I showed up, in the condition I was currently in, which didn't feel particularly pretty. It was that condition where you want to hide from the world, pull the sheets over your head and wait until it all passes.
I was unsure of what to do, but I knew I needed yoga.
The class was an advanced vinyasa flow, not the class my body was up for, but I knew I could count on this teacher to hold the type of space I was in.
I threw my week old dirty hair up in a bun and grabbed whatever resembled yoga clothing. I wasn't the social butterfly that usually shows up to the studio; I was soft and reserved. I had been crying on my way to class, just feeling overwhelmed by all the movement around me this past week.
We opened with breath and stillness... My body needed this. I hadn't been breathing very consciously this week or checking in with my body. As things started to heat up, my body said it needed to cool down. The room around me was in a beautiful flow, and I quieted the voice that reactively said, "you must flow with the rest"...
I bent my right knee and placed it on the mat in front of me, back leg outstretch behind me prepping for one leg pigeon pose. I wiggled a little to positions my hips and felt the repercussions of a week spent stressfully typing at a desk. I took a deep breath and with my exhale melted into all the sweet spaces in my body that were ready to sink in.

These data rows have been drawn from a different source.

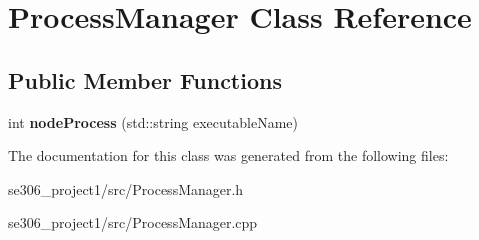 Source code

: \hypertarget{classProcessManager}{\section{Process\-Manager Class Reference}
\label{classProcessManager}
}
\subsection*{Public Member Functions}
\begin{DoxyCompactItemize}
\item 
\hypertarget{classProcessManager_a269c180832ffc1c3d2d34eeed37f41f7}{int {\bfseries node\-Process} (std\-::string executable\-Name)}\label{classProcessManager_a269c180832ffc1c3d2d34eeed37f41f7}

\end{DoxyCompactItemize}


The documentation for this class was generated from the following files\-:\begin{DoxyCompactItemize}
\item 
se306\-\_\-project1/src/Process\-Manager.\-h\item 
se306\-\_\-project1/src/Process\-Manager.\-cpp\end{DoxyCompactItemize}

I dropped my temple to the mat and created a soft gaze.
It was beautiful. I could see a line of yogis making their way into Dancers pose. One arm outstretched reaching ahead and the other gripping their back foot for support. Each person doing it a little different but painting this extraordinary art piece I got to witness. Though I wasn't in the physical space to dance alongside the community, I felt it; I borrowed, I enjoyed.
With each deep breath; my emotional, physical and mental stress softened. I once would have worried that I was not on the same path as those around me, but my hips felt too yummy to care. This continued as I took my sweet time to switch sides. This time my resting view was one woman. I know this woman. I see her every time. She modifies everything and always goes at her own pace. She is older and wiser.

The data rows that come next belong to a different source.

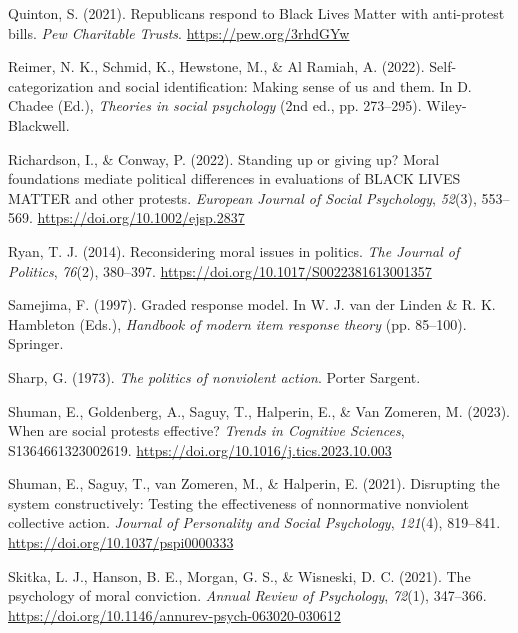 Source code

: \documentclass[12pt, letterpaper]{article}
\newenvironment{CSLReferences}[2]{}{}
\begin{document}
\begin{CSLReferences}{1}{0}
\leavevmode{}%
Quinton, S. (2021). Republicans respond to {Black Lives Matter} with
anti-protest bills. \emph{Pew Charitable Trusts}.
\url{https://pew.org/3rhdGYw}

\leavevmode{}%
Reimer, N. K., Schmid, K., Hewstone, M., \& Al Ramiah, A. (2022).
Self-categorization and social identification: Making sense of us and
them. In D. Chadee (Ed.), \emph{Theories in social psychology} (2nd ed.,
pp. 273--295). Wiley-Blackwell.

\leavevmode{}%
Richardson, I., \& Conway, P. (2022). Standing up or giving up? {Moral}
foundations mediate political differences in evaluations of {BLACK}
{LIVES} {MATTER} and other protests. \emph{European Journal of Social
Psychology}, \emph{52}(3), 553--569.
\url{https://doi.org/10.1002/ejsp.2837}

\leavevmode{}%
Ryan, T. J. (2014). Reconsidering moral issues in politics. \emph{The
Journal of Politics}, \emph{76}(2), 380--397.
\url{https://doi.org/10.1017/S0022381613001357}

\leavevmode{}%
Samejima, F. (1997). Graded response model. In W. J. van der Linden \&
R. K. Hambleton (Eds.), \emph{Handbook of modern item response theory}
(pp. 85--100). Springer.

\leavevmode{}%
Sharp, G. (1973). \emph{The politics of nonviolent action}. Porter
Sargent.

\leavevmode{}%
Shuman, E., Goldenberg, A., Saguy, T., Halperin, E., \& Van Zomeren, M.
(2023). When are social protests effective? \emph{Trends in Cognitive
Sciences}, S1364661323002619.
\url{https://doi.org/10.1016/j.tics.2023.10.003}

\leavevmode{}%
Shuman, E., Saguy, T., van Zomeren, M., \& Halperin, E. (2021).
Disrupting the system constructively: {Testing} the effectiveness of
nonnormative nonviolent collective action. \emph{Journal of Personality
and Social Psychology}, \emph{121}(4), 819--841.
\url{https://doi.org/10.1037/pspi0000333}

\leavevmode{}%
Skitka, L. J., Hanson, B. E., Morgan, G. S., \& Wisneski, D. C. (2021).
The psychology of moral conviction. \emph{Annual Review of Psychology},
\emph{72}(1), 347--366.
\url{https://doi.org/10.1146/annurev-psych-063020-030612}


\end{CSLReferences}
\end{document}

I was in-between... In the transition from someone that pushes themselves past the comfort zone a little too aggressively and into someone that uses their wisdom and internal knowledge to go at their own pace.
It's a practice. Like the wise woman to my second side, if we show up enough to our life practice, we learn the modifications, we find the pace and flow that supports us in the present moment. There will always be moments where we want to stay in bed a little longer, and the practice will let us know when its time to push ourselves to get out and share that moment with others.
We surround ourselves with a strong, compassionate community and we can grow.